WHAT NEEDS TO BE DONE:
After counting the lines below that contain "mbox", reply with that number alone.

########################################

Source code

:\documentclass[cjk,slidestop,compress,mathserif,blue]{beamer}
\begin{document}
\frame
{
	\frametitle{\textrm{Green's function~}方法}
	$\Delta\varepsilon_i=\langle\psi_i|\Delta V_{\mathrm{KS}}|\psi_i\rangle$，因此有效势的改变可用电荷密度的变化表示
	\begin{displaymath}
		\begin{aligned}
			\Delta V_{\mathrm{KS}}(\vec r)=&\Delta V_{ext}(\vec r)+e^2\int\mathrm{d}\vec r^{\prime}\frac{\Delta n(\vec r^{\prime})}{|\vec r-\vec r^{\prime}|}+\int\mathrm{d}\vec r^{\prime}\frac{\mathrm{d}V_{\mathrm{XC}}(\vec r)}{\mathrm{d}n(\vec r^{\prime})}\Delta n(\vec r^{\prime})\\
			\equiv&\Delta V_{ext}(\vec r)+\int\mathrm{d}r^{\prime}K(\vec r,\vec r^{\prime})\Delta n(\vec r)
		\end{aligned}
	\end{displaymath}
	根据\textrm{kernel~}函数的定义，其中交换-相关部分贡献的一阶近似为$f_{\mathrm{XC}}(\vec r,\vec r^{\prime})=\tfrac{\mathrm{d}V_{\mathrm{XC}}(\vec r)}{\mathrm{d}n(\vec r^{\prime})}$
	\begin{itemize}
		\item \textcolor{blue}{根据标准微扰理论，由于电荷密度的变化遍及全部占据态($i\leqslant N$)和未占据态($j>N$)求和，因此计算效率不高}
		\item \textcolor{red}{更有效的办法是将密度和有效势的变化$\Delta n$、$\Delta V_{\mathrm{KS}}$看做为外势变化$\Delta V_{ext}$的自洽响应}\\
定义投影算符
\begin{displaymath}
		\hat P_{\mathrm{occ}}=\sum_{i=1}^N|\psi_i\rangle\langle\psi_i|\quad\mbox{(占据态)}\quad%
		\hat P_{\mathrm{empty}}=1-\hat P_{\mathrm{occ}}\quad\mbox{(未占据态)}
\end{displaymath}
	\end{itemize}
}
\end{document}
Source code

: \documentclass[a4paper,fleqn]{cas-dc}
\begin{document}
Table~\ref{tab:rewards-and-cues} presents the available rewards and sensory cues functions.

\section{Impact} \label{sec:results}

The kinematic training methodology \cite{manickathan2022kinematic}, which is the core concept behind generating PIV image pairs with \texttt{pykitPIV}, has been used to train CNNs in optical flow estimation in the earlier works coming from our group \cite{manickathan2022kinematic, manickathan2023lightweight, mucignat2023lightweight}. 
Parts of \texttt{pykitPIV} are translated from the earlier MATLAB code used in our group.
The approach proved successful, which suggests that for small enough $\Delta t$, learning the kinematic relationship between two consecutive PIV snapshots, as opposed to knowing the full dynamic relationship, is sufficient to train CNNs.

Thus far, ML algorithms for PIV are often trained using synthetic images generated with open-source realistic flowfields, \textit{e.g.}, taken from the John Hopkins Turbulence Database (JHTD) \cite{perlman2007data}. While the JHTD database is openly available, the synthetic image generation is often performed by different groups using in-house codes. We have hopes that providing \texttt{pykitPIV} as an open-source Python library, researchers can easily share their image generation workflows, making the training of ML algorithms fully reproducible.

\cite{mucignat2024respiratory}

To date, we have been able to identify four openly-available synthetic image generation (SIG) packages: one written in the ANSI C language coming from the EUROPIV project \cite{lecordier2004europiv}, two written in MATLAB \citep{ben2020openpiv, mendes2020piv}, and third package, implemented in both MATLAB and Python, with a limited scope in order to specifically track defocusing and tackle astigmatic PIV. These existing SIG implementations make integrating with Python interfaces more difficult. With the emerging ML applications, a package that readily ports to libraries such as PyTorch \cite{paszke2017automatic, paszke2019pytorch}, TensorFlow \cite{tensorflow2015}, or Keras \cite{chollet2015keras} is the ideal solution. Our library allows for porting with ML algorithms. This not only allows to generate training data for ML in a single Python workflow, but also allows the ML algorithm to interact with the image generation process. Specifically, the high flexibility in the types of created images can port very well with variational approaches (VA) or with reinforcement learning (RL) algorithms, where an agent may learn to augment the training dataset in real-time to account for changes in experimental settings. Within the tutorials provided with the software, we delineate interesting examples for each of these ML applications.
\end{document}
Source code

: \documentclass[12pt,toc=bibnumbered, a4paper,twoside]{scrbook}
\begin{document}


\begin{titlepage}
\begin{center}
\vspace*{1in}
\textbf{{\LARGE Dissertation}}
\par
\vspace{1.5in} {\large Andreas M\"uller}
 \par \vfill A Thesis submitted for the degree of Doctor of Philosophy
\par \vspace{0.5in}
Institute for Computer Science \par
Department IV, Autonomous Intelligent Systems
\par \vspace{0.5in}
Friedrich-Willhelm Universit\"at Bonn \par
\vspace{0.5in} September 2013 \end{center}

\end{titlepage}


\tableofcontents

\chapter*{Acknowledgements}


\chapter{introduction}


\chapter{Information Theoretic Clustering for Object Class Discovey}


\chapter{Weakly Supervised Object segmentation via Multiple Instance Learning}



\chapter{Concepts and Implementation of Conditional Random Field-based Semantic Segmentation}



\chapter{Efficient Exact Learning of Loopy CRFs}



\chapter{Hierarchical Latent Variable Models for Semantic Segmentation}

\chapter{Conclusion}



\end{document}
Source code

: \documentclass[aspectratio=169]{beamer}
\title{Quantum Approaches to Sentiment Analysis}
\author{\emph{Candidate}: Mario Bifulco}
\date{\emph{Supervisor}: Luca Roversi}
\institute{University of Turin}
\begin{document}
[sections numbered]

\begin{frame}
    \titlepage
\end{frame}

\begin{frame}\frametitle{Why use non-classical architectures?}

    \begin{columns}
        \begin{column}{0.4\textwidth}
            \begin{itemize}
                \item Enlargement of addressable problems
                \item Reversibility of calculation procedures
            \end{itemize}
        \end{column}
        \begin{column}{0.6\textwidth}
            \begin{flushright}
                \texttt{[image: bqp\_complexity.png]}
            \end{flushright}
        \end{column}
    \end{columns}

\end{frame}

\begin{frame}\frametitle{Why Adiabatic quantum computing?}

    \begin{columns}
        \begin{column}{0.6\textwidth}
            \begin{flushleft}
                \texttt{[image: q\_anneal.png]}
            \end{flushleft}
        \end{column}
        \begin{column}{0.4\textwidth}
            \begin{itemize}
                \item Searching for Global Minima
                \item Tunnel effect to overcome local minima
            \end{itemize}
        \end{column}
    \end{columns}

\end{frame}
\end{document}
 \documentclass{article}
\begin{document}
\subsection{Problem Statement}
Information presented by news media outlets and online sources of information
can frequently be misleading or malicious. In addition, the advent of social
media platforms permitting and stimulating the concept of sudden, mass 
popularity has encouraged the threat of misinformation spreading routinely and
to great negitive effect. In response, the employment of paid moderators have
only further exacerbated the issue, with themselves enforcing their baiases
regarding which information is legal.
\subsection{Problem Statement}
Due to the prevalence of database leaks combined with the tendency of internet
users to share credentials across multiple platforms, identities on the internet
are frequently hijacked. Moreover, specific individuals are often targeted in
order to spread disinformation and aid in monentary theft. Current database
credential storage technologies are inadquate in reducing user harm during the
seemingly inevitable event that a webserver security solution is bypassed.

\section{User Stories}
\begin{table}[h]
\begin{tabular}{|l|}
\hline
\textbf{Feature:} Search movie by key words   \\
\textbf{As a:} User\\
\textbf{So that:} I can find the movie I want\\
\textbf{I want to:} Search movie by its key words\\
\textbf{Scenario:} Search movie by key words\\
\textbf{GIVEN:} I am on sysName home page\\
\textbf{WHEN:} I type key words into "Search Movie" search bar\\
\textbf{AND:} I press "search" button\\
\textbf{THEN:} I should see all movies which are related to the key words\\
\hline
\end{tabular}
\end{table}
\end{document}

########################################

WRITTEN RESPONSE:
2